• Task directions
Your reply should be made up of every line in the records below that holds the string "program".

##############################

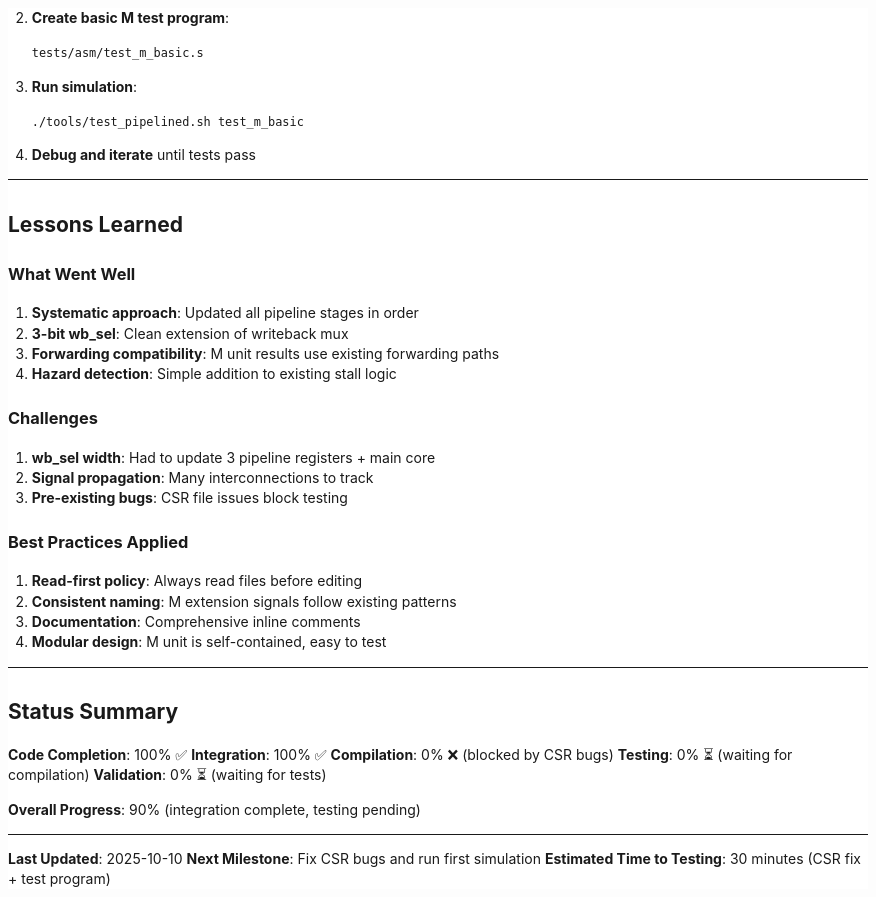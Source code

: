 2. **Create basic M test program**:
   ```bash
   tests/asm/test_m_basic.s
   ```

3. **Run simulation**:
   ```bash
   ./tools/test_pipelined.sh test_m_basic
   ```

4. **Debug and iterate** until tests pass

---

## Lessons Learned

### What Went Well
1. **Systematic approach**: Updated all pipeline stages in order
2. **3-bit wb_sel**: Clean extension of writeback mux
3. **Forwarding compatibility**: M unit results use existing forwarding paths
4. **Hazard detection**: Simple addition to existing stall logic

### Challenges
1. **wb_sel width**: Had to update 3 pipeline registers + main core
2. **Signal propagation**: Many interconnections to track
3. **Pre-existing bugs**: CSR file issues block testing

### Best Practices Applied
1. **Read-first policy**: Always read files before editing
2. **Consistent naming**: M extension signals follow existing patterns
3. **Documentation**: Comprehensive inline comments
4. **Modular design**: M unit is self-contained, easy to test

---

## Status Summary

**Code Completion**: 100% ✅
**Integration**: 100% ✅
**Compilation**: 0% ❌ (blocked by CSR bugs)
**Testing**: 0% ⏳ (waiting for compilation)
**Validation**: 0% ⏳ (waiting for tests)

**Overall Progress**: 90% (integration complete, testing pending)

---

**Last Updated**: 2025-10-10
**Next Milestone**: Fix CSR bugs and run first simulation
**Estimated Time to Testing**: 30 minutes (CSR fix + test program)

##############################

• Task response
: 2. **Create basic M test program**:
**Estimated Time to Testing**: 30 minutes (CSR fix + test program)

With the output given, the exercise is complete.